Oscar 2022 in cerca di serenità
SEGNI DI CUORE E DI GENTILEZZA
Chi in Italia aveva già avuto modo di apprezzare La famiglia Bélier (2014), delizioso film francese su un’aspirante cantante figlia di due sordomuti, non ha certo scoperto nulla di nuovo di fronte a I segni del cuore (2021), vincitore nella categoria Miglior Film per gli Oscar (Academy Award) 2022. Si tratta in effetti di un remake fotocopia, che ha dalla sua l’attenzione – tipica della cultura contemporanea – al fatto che i sordomuti presenti nel film (la mamma, il papà e il fratello) siano persone sofferenti dello stesso handicap dei personaggi in scena. Uno di loro, Troy Kotsur, ha vinto anche l’Oscar come miglior attore non protagonista, portando a due le statuette vinte a sorpresa dalla pellicola diretta dalla regista Sian Heder.
Le critiche dei cinefili non si sono fatte attendere. Di fronte a opere di grandi registi come Il potere del cane (di Jane Campion, che tuttavia ha guadagnato il premio alla Miglior Regia) o l’irresistibile Licorice Pizza (di Paul Thomas Anderson, completamente ignorato dall’Academy) o la strepitosa versione di West Side Story (del maestro Steven Spielberg), non era facile immaginare la vittoria di un film fresco e rilassante, sì, ma ben lontano da qualsiasi possibilità di essere considerato un capolavoro.
I CRITERI DEI PREMI
E quindi, perché i giurati hanno premiato Coda (questo il titolo originale)? Detto che gli Oscar vengono dati a maggioranza, secondo criteri sommatori e aritmetici dei tantissimi votanti, pare evidente che I segni del cuore abbia interpretato la voglia di buoni sentimenti e di leggerezza in un momento storico così buio. Dopo due anni di pandemia e al secondo mese di brutale guerra in Ucraina, è emerso il desiderio di intimismo: vincono la storia di un sogno giovanile che si apre a un futuro migliore e il ritratto di una famiglia che rimane unita anche di fronte ai limiti che il destino impone (la sotto-trama, per di più, racconta di lavori precari e difficoltà ad arrivare a fine mese). Difficile non leggerci una metafora delle nostre comunità colpite da eventi che non avremmo mai voluto ma che cercano di stringersi pensando alle nuove generazioni.
In ogni caso, è solo l’ultimo Oscar di tanti che si sono spesso concentrati su personaggi colpiti dal disagio fisico o da limiti mentali. Hollywood adora i racconti di resilienza e riscatto, adora le vittime e gli sfortunati, anche quando tutto ciò appare in contraddizione con la macchina da soldi dell’industria cinematografica nel suo complesso.
Hollywood, poi, non è nemmeno più forse la parola giusta. Il film che ha vinto è distribuito da Apple (in Italia da Sky) ed è visibile solo su piattaforma. Il potere del cane è un titolo di Netflix. Altri candidati, come Don’t Look Up o Being the Ricardos sono disponibili esclusivamente sui servizi streaming, come a sancire che la magia del grande schermo oggi si è trasformata in qualità domestica. Un segnale al tempo stesso di rinnovamento e inquietante.
GLI ALTRI PREMI
Si parla di delusione per i mancati Oscar agli artisti italiani.

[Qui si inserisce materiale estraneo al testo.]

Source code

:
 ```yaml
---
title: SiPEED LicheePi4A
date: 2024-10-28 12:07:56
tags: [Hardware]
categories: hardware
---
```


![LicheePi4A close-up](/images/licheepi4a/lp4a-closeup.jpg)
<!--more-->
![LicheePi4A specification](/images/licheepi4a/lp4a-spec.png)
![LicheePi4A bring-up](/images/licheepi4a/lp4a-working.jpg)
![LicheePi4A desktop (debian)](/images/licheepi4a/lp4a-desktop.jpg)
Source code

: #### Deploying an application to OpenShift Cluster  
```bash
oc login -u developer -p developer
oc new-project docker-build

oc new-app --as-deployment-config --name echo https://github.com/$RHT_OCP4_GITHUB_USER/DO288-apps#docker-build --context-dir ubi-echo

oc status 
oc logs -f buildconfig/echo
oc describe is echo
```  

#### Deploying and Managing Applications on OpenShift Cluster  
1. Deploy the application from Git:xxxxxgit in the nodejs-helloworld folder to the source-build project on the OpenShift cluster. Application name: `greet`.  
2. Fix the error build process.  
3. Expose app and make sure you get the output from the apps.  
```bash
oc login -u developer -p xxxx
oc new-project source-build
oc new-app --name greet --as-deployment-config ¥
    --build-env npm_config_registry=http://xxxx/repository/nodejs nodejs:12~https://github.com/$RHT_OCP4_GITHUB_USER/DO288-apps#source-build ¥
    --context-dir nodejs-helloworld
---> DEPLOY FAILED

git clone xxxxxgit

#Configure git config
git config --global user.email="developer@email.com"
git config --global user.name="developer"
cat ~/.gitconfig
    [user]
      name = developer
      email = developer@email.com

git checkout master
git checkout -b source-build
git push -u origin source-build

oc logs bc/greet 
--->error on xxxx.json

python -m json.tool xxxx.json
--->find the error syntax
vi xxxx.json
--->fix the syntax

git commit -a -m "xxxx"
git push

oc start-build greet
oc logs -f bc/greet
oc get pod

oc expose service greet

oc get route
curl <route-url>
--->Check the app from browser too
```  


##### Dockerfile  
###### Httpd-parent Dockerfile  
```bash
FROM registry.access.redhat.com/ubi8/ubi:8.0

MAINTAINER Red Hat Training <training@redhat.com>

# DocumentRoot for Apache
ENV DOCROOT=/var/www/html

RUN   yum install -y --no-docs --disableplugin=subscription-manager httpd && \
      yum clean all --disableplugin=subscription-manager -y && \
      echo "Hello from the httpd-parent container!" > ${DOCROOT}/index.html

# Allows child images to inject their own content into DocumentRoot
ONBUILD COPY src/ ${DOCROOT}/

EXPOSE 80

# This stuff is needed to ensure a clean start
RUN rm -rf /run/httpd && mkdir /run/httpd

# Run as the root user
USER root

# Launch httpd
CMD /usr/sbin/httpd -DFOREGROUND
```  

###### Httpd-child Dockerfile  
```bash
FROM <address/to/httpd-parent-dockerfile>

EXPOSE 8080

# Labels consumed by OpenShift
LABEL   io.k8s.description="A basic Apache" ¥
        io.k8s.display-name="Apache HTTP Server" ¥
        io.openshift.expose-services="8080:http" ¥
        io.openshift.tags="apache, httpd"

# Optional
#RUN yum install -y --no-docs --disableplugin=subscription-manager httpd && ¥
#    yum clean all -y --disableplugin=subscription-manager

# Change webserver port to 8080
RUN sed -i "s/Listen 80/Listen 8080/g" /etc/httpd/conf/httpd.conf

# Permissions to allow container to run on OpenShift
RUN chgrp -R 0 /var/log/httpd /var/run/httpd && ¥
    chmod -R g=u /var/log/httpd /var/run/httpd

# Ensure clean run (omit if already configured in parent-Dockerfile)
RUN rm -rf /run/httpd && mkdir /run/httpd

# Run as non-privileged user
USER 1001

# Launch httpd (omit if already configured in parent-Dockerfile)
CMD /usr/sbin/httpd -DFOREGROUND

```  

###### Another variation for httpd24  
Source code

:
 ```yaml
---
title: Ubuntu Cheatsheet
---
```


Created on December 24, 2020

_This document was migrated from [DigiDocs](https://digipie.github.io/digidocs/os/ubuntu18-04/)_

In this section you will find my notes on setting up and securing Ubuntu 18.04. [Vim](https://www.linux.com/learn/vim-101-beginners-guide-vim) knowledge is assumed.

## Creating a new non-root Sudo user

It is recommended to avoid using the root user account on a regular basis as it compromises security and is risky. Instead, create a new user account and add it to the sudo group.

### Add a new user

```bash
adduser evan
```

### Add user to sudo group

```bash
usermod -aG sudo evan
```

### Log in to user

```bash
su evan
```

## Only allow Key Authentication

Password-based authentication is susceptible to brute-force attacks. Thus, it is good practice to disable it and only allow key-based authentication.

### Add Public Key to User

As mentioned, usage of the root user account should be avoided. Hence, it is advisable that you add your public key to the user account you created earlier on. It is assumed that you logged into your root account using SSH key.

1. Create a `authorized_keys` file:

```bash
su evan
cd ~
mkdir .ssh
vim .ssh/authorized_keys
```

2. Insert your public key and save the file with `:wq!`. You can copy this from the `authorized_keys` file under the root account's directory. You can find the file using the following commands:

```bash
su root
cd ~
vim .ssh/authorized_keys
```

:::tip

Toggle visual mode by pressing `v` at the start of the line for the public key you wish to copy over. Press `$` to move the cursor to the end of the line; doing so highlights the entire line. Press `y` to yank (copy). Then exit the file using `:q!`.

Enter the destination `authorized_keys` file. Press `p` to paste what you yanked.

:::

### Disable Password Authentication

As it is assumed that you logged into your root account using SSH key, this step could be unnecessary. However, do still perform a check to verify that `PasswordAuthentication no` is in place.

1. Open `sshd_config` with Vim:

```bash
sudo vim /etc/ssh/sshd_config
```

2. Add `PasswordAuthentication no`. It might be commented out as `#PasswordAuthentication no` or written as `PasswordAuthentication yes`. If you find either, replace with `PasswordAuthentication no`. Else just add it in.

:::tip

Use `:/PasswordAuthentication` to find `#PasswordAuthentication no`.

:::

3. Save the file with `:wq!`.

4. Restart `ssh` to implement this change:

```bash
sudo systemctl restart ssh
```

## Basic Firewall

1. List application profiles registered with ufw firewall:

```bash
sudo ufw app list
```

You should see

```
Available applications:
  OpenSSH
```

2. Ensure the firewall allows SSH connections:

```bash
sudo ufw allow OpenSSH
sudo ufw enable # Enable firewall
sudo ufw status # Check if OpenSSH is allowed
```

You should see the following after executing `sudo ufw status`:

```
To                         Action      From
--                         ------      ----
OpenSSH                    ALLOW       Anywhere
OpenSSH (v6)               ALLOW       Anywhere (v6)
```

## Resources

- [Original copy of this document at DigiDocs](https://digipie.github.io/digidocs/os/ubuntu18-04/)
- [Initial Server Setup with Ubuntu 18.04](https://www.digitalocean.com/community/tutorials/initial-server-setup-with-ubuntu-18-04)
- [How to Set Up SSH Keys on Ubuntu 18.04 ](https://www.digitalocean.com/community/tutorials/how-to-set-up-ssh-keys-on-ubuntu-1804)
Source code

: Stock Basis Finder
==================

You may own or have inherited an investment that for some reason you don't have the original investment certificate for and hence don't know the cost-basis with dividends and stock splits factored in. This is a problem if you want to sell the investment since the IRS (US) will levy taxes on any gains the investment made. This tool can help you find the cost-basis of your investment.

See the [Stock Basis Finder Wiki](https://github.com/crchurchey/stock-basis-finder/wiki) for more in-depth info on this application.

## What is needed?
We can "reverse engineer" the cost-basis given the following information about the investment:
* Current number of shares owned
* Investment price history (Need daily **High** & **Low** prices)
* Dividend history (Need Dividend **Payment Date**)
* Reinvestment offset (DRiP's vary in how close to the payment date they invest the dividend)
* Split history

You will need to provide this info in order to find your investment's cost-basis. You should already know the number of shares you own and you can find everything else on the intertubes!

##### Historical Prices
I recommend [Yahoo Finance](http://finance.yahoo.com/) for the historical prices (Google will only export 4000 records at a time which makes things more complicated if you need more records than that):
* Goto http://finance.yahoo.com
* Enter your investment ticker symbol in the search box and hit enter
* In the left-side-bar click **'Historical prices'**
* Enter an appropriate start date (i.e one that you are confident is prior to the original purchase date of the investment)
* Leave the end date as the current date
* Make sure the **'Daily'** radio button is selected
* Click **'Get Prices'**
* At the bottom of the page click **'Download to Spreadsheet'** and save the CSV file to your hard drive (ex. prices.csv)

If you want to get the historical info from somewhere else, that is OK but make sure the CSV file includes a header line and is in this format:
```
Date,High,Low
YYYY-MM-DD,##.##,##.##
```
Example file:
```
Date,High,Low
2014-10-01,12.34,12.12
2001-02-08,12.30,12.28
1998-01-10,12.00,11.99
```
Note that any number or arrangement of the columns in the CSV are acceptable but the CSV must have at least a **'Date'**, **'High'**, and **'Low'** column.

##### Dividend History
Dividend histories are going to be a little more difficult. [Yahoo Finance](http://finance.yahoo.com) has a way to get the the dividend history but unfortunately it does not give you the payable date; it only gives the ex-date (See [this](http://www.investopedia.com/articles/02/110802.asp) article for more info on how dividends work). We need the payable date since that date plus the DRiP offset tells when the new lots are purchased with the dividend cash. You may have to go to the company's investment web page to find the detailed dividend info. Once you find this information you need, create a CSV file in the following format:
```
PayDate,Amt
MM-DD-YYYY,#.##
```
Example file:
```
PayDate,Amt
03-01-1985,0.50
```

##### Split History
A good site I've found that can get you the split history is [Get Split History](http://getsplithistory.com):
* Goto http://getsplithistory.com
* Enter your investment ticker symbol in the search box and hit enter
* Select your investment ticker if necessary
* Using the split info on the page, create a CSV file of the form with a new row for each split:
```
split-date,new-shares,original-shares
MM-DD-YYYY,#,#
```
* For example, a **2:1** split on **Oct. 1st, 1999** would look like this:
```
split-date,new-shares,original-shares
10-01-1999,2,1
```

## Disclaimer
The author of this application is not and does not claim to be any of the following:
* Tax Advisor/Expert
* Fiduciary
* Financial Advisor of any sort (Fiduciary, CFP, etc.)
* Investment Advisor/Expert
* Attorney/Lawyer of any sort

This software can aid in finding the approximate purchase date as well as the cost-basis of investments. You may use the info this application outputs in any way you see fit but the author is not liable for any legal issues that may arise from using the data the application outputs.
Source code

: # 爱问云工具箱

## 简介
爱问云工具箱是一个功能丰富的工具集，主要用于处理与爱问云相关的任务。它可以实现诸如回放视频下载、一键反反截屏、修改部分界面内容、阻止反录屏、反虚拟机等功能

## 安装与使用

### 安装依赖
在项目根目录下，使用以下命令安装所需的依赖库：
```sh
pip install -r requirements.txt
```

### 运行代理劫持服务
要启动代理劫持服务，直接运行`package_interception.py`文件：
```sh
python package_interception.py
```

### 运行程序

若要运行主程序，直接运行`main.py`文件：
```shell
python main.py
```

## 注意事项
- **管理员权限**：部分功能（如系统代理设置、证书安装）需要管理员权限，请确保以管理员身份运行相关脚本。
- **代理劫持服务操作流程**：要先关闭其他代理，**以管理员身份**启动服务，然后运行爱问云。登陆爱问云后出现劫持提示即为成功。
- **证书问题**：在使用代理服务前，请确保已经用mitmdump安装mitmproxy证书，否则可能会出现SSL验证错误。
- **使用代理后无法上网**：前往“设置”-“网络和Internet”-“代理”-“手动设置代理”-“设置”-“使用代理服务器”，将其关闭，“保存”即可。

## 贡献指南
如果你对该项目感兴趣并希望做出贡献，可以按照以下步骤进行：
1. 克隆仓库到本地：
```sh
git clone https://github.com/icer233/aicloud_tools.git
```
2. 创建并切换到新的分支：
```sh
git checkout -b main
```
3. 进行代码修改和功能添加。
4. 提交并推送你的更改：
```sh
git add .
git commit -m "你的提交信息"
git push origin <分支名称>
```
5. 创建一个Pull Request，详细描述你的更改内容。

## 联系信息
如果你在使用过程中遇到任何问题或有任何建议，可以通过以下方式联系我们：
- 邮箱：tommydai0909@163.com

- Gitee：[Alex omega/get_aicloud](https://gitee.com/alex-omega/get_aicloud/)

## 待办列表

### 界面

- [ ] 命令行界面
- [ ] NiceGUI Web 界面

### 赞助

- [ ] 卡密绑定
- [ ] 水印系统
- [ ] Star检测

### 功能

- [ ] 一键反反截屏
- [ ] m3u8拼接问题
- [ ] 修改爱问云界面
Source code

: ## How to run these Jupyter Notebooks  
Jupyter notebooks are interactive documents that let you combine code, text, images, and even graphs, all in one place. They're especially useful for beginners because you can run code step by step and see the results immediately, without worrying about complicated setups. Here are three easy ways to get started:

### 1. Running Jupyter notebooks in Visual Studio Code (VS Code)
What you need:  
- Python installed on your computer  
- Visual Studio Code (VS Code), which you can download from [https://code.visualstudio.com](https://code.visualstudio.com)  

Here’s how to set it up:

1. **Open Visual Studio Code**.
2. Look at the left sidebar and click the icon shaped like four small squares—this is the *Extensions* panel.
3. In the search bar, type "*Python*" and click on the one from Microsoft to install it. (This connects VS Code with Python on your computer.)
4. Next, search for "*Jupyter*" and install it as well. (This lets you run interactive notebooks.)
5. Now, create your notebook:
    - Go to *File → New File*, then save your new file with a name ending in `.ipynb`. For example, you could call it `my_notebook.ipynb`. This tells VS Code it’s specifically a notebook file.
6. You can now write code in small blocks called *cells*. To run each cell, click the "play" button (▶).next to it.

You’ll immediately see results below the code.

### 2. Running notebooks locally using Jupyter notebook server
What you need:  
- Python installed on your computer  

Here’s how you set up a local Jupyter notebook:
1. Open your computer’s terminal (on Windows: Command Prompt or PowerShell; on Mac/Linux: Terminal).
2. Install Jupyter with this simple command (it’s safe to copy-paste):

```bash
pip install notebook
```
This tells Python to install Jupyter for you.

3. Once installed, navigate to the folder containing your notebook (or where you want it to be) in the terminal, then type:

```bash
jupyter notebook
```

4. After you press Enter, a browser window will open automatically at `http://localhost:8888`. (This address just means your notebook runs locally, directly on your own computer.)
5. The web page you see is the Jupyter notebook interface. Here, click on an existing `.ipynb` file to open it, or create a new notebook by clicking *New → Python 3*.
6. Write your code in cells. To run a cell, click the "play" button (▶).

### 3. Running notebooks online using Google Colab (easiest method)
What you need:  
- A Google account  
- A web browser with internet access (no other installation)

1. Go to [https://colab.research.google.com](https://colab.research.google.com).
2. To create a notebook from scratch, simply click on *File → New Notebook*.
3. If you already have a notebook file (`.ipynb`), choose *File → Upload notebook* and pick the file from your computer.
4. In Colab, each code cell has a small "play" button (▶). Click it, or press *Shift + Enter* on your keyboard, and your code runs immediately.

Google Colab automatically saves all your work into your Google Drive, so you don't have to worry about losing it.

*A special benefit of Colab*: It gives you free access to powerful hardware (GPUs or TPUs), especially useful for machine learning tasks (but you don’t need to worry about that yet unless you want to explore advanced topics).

Ma, diciamoci la verità, era molto difficile per tutti loro vincere qualcosa. Paolo Sorrentino, autore di È stata la mano di Dio , era ben consapevole che il giapponese Drive My Car avrebbe vinto il premio per il Miglior Film Straniero, essendo per di più candidato anche nella categoria principale. Lo stesso valeva per il gioiellino d’animazione Luca, battuto dal cartoon Encanto, una vera e propria corazzata che Disney aveva privilegiato – anche nei confronti di Enrico Casarosa, pur anch’esso della scuderia di Topolino – nella promozione e nei risultati ottenuti. Idem dicasi per Massimo Cantini Parrini, costumista eccellente, ma impossibilitato a battere Cruella, ancora un prodotto Disney, interamente dedicato al concetto di moda e di costume.
Insomma, come per tutti gli anni, anche nel 2022 gli Oscar accontentano alcuni e scontentano altri ma almeno, a scorrere i nomi dei vincitori (pensiamo a Jessica Chastain, Will Smith, Jane Campion, Hans Zimmer, Billie Eilish, e altri), non si può dire che manchi il riconoscimento del talento individuale.